4.6/5 (based on Google user reviews)

User Reviews

Destruyers Caraband (3 months ago)
IF YOU GO WITH A DOG DO NOT ENTER. More than the fortress itself, I value the treatment of the Control Assistant, responsible for collecting at the entrance. At the tourist office that is a few meters away, they told us that dogs can enter, but since it is not their direct competition, it is better that we ask the guard at the entrance. On the way to the entrance we see a couple leaving with a dog on a leash (not a guide dog) and the guard tells us that dogs cannot enter by order of the director of the center, and that there is a national parador inside and they have had a problem with dogs. But it tells us that there is a beach next door and we can walk the dog along the promenade without entering the sand. I ask him why the other couple was able to enter with a dog and we couldn't, and he tells me that they can't enter with very bad manners. We made time eating to visit him and we couldn't.
Javier García Rubio (3 months ago)
I will not go into details of the wall, because you get what you expect from it. Now, a guy hovered over there who took us out of the parking area (we ended up in a public car park at the entrance) and then, when we walked back in, he didn't ask for a euro to go in to see the wall, I still doubt if it was a worker or a gorilla. The boy kindly offered us to take the path to the left because it had better views, but the truth is that it was a circular path that had the same views on both sides. We left there a little confused
Aotearoa (6 months ago)
What to say!!! Amazing place
Jose Manuel Martinez de la Fuente (18 months ago)

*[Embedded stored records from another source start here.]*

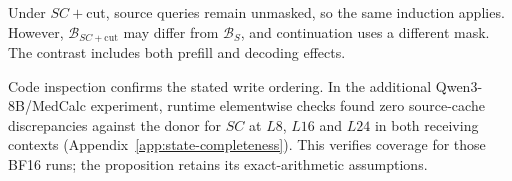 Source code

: Under $SC+\mathrm{cut}$, source queries remain unmasked, so the same
induction applies. However, $\mathcal B_{SC+\mathrm{cut}}$ may differ
from $\mathcal B_S$, and continuation uses a different mask. The contrast
includes both prefill and decoding effects.

Code inspection confirms the stated write ordering. In the additional
Qwen3-8B/MedCalc experiment, runtime elementwise checks found zero
source-cache discrepancies against the donor for $SC$ at $L8$, $L16$
and $L24$ in both receiving contexts
(Appendix~\ref{app:state-completeness}). This verifies coverage for those
BF16 runs; the proposition retains its exact-arithmetic assumptions.


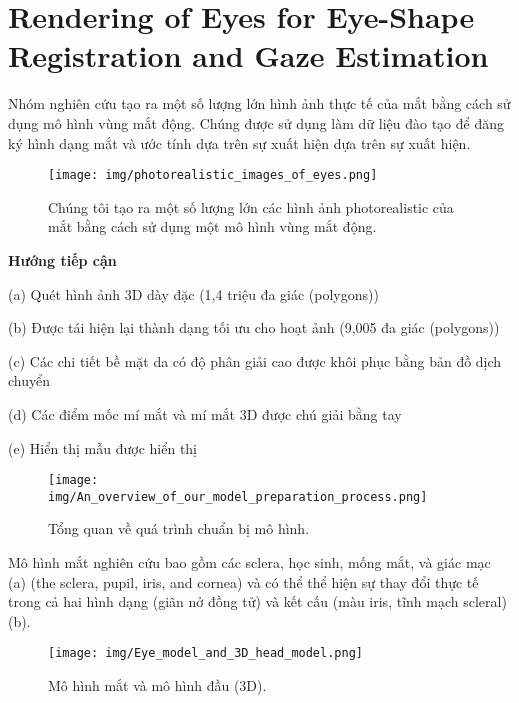 \section{Rendering of Eyes for Eye-Shape Registration and Gaze Estimation
\cite{eyeShapeRegistrationAndGazeEstimation}}
Nhóm nghiên cứu tạo ra một số lượng lớn hình ảnh thực tế của mắt bằng cách sử dụng mô hình vùng mắt động. Chúng được sử dụng làm dữ liệu đào tạo để đăng ký hình dạng mắt và ước tính dựa trên sự xuất hiện dựa trên sự xuất hiện.
\begin{center}
    \begin{figure}[h!]
    \begin{center}
     \texttt{[image: img/photorealistic\_images\_of\_eyes.png]}
    \end{center}
    \caption{Chúng tôi tạo ra một số lượng lớn các hình ảnh photorealistic của mắt bằng cách sử dụng một mô hình vùng mắt động.}
    \label{refhinh20}
    \end{figure}
\end{center}
\textbf{Hướng tiếp cận}

(a) Quét hình ảnh 3D dày đặc (1,4 triệu đa giác (polygons))

(b) Được tái hiện lại thành dạng tối ưu cho hoạt ảnh (9,005 đa giác (polygons))

(c) Các chi tiết bề mặt da có độ phân giải cao được khôi phục bằng bản đồ dịch chuyển 

(d) Các điểm mốc mí mắt và mí mắt 3D được chú giải bằng tay 

(e) Hiển thị mẫu được hiển thị 
\begin{center}
    \begin{figure}[h!]
    \begin{center}
     \texttt{[image: img/An\_overview\_of\_our\_model\_preparation\_process.png]}
    \end{center}
    \caption{Tổng quan về quá trình chuẩn bị mô hình.}
    \label{refhinh20}
    \end{figure}
\end{center}
Mô hình mắt nghiên cứu bao gồm các sclera, học sinh, mống mắt, và giác mạc (a) (the sclera, pupil, iris, and cornea) và có thể thể hiện sự thay đổi thực tế trong cả hai hình dạng (giãn nở đồng tử) và kết cấu (màu iris, tĩnh mạch scleral) (b).
\begin{center}
    \begin{figure}[h!]
    \begin{center}
     \texttt{[image: img/Eye\_model\_and\_3D\_head\_model.png]}
    \end{center}
    \caption{Mô hình mắt và mô hình đầu (3D).}
    \label{refhinh20}
    \end{figure}
\end{center}

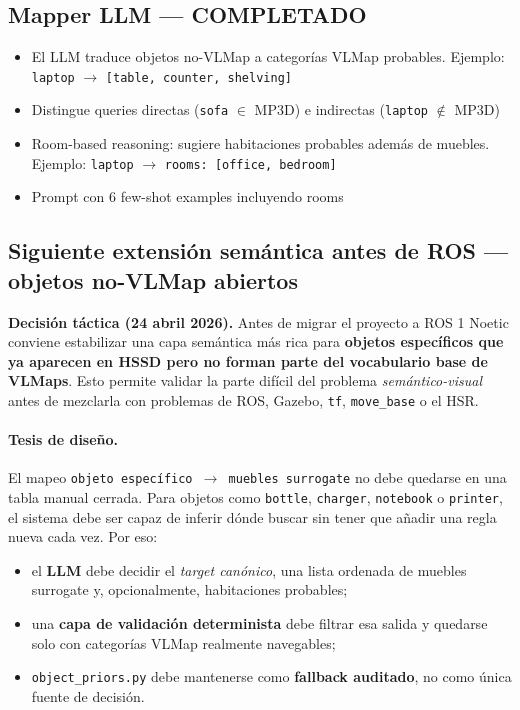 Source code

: \documentclass[11pt,a4paper]{article}
\begin{document}
\subsection{Mapper LLM --- \textcolor{done}{COMPLETADO}}

\begin{itemize}
  \item[\checkmark] El LLM traduce objetos no-VLMap a categorías VLMap probables.
        Ejemplo: \texttt{laptop} $\rightarrow$ \texttt{[table, counter, shelving]}
  \item[\checkmark] Distingue queries directas (\texttt{sofa} $\in$ MP3D) e indirectas
        (\texttt{laptop} $\notin$ MP3D)
  \item[\checkmark] Room-based reasoning: sugiere habitaciones probables además de muebles.
        Ejemplo: \texttt{laptop} $\rightarrow$ \texttt{rooms: [office, bedroom]}
  \item[\checkmark] Prompt con 6 few-shot examples incluyendo rooms
\end{itemize}

\subsection{Siguiente extensión semántica antes de ROS --- objetos no-VLMap abiertos}

\textbf{Decisión táctica (24 abril 2026).} Antes de migrar el proyecto a ROS 1
Noetic conviene estabilizar una capa semántica más rica para \textbf{objetos
específicos que ya aparecen en HSSD pero no forman parte del vocabulario base
de VLMaps}. Esto permite validar la parte difícil del problema
\emph{semántico-visual} antes de mezclarla con problemas de ROS, Gazebo,
\texttt{tf}, \texttt{move\_base} o el HSR.

\paragraph{Tesis de diseño.} El mapeo
\texttt{objeto específico $\rightarrow$ muebles surrogate} no debe quedarse en
una tabla manual cerrada. Para objetos como \texttt{bottle},
\texttt{charger}, \texttt{notebook} o \texttt{printer}, el sistema debe ser
capaz de inferir dónde buscar sin tener que añadir una regla nueva cada vez.
Por eso:
\begin{itemize}
  \item el \textbf{LLM} debe decidir el \emph{target canónico}, una lista
        ordenada de muebles surrogate y, opcionalmente, habitaciones probables;
  \item una \textbf{capa de validación determinista} debe filtrar esa salida y
        quedarse solo con categorías VLMap realmente navegables;
  \item \texttt{object\_priors.py} debe mantenerse como \textbf{fallback
        auditado}, no como única fuente de decisión.
\end{itemize}
\end{document}
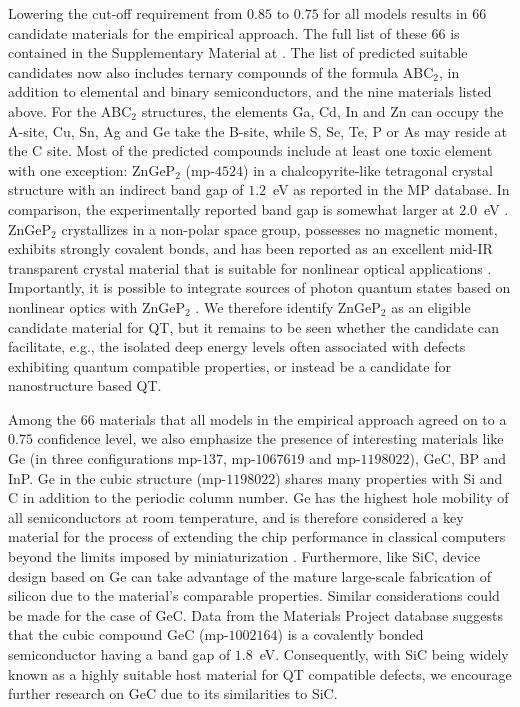 \documentclass[superscriptaddress,unsortedaddress,
 amsmath,amssymb,
 aps,
]{revtex4-2}
\begin{document}
Lowering the cut-off requirement from $0.85$ to $0.75$ for all models results in $66$ candidate materials for the empirical approach.  
The full list of these $66$ is contained in the Supplementary Material at \cite{supplementary}. 
The list of predicted suitable candidates now also includes ternary compounds of the formula ABC$_2$, in addition to elemental and binary semiconductors, and the nine materials listed above. For the ABC$_2$ structures, the elements Ga, Cd, In and Zn can occupy the A-site, Cu, Sn, Ag and Ge take the B-site, while S, Se, Te, P or As may reside at the C site. Most of the predicted compounds include at least one toxic element with one exception: ZnGeP$_2$ (mp-$4524$) in a chalcopyrite-like tetragonal crystal structure with an indirect band gap of $1.2$~eV \cite{Zhang2015} as reported in the MP database. In comparison, the experimentally reported band gap is somewhat larger at $2.0$~eV \cite{Xing1989}. 
ZnGeP$_2$ crystallizes in a non-polar space group, possesses no magnetic moment, exhibits strongly covalent bonds, and has been reported as an excellent mid-IR transparent crystal material that is suitable for nonlinear optical applications \cite{Zhang2015}. Importantly, it is possible to integrate sources of photon quantum states based on nonlinear optics with ZnGeP$_2$ \cite{Caspani2017}. 
We therefore identify ZnGeP$_2$ as an eligible candidate material for QT, but it remains to be seen whether the candidate can facilitate, e.g., the isolated deep energy levels often associated with defects exhibiting quantum compatible properties, or instead be a candidate for nanostructure based QT.  

Among the $66$ materials that all models in the empirical approach agreed on to a $0.75$ confidence level, we also emphasize the presence of interesting materials like Ge (in three configurations mp-$137$, mp-$1067619$ and mp-$1198022$), GeC, BP and InP. Ge in the cubic structure (mp-$1198022$) shares many properties with Si and C in addition to the periodic column number. 
Ge has the highest hole mobility of all semiconductors at room temperature, and is therefore considered a key material for the process of extending the chip performance in classical computers beyond the limits imposed by miniaturization \cite{Scappucci2020}. Furthermore, like SiC, device design based on Ge can take advantage of the mature large-scale fabrication of silicon due to the material's comparable properties.  
%
Similar considerations could be made for the case of GeC. 
Data from the Materials Project database suggests that the cubic compound GeC (mp-$1002164$) is a covalently bonded semiconductor having a band gap of $1.8$~eV. 
Consequently, with SiC being widely known as a highly suitable host material for QT compatible defects, we encourage further research on GeC due to its similarities to SiC. 
\end{document}
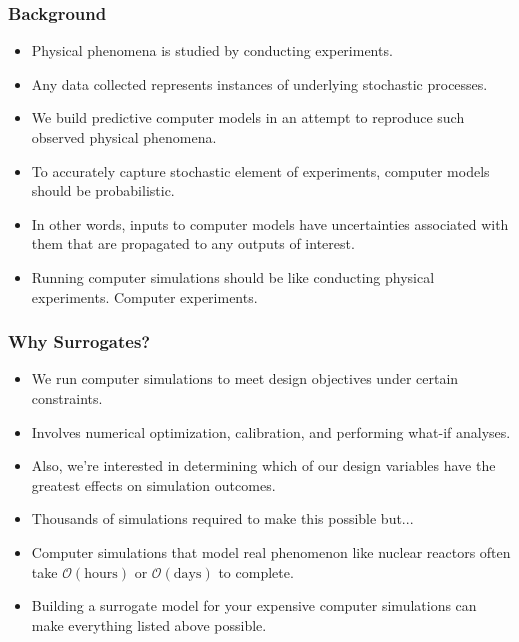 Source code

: \begin{frame}
\frametitle{Background}

\begin{itemize}
  \item Physical phenomena is studied by conducting experiments. 
  \item Any data collected represents instances of underlying stochastic processes.  
  \item We build predictive computer models in an attempt to reproduce such observed physical phenomena.
  \item To accurately capture stochastic element of experiments, computer models should be probabilistic.  
  \item In other words, inputs to computer models have uncertainties associated with them that are propagated to any outputs of interest.
  \item Running computer simulations should be like conducting physical experiments. Computer experiments.      
\end{itemize}

\end{frame}
\begin{frame}
\frametitle{Why Surrogates?}

\begin{itemize}
  \item We run computer simulations to meet design objectives under certain constraints. 
  \item Involves numerical optimization, calibration, and performing what-if analyses.
  \item Also, we're interested in determining which of our design variables have the greatest effects on simulation outcomes. 
  \item Thousands of simulations required to make this possible but...  
  \item Computer simulations that model real phenomenon like nuclear reactors often take $\mathcal{O}(\mbox{hours})$ or $\mathcal{O}(\mbox{days})$ to complete.
  \item Building a surrogate model for your expensive computer simulations can make everything listed above possible.   
\end{itemize}

\end{frame}
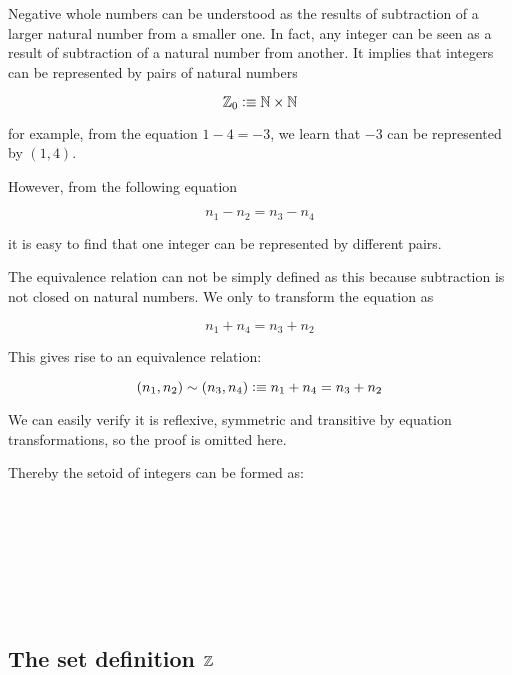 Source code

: Negative whole numbers can be understood as the results
of subtraction of a larger natural number from a smaller one. In fact, any integer can be seen as a result of subtraction of a natural number from another. It implies that integers can be represented by pairs of natural numbers


$$\mathbb{Z}_0 \vcentcolon\equiv \mathbb{N} \times \mathbb{N}$$

for example, from the equation $1 - 4 = - 3$, we learn that $- 3$ can be represented by $(1,4)$.

However, from the following equation

$$n_1 - n_2 = n_3 - n_4$$

it is easy to find that one integer can be represented by different pairs.

The equivalence relation can not be simply defined as this because subtraction is not closed on natural numbers. We only to transform the equation as

$$ n_1 + n_4 = n_3 + n_2$$

This gives rise to an equivalence relation:


$$(n_1,n_2) \sim (n_3,n_4) \vcentcolon\equiv  n_1 + n_4 = n_3 + n_2$$

We can easily verify it is reflexive, symmetric and
transitive by equation transformations, so the proof is omitted here.

Thereby the setoid of integers can be formed as:

\begin{code}
\\
\> \AgdaSymbol{:} \<%
\\
\> \AgdaSymbol{=} \<%
\\
\>[2]\<[3]%
\>[3]\AgdaSymbol{\{}  \<[19]%
\>[19]\AgdaSymbol{=} \<%
\\
\>[2]\<[3]%
\>[3]\AgdaSymbol{;}  \<[19]%
\>[19]\AgdaSymbol{=} \<%
\\
\>[2]\<[3]%
\>[3]\AgdaSymbol{;}  \AgdaSymbol{=} \<%
\\
\>[2]\<[3]%
\>[3]\AgdaSymbol{\}}\<%
\end{code}

\subsection{The set definition $\mathbb{Z}$}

A spectacular place from which to enjoy a good walk with beautiful views of Baiona. Currently the fortress is a hostel where you can stay. It is recommended to visit on a day with little fog.
Irene vicente lara (19 months ago)
A beautiful picture. It has views and a beautiful sunset, a place with a romantic touch. Let us not stop taking care of such a wonderful place, that its maintenance be maintained and no garbage is left.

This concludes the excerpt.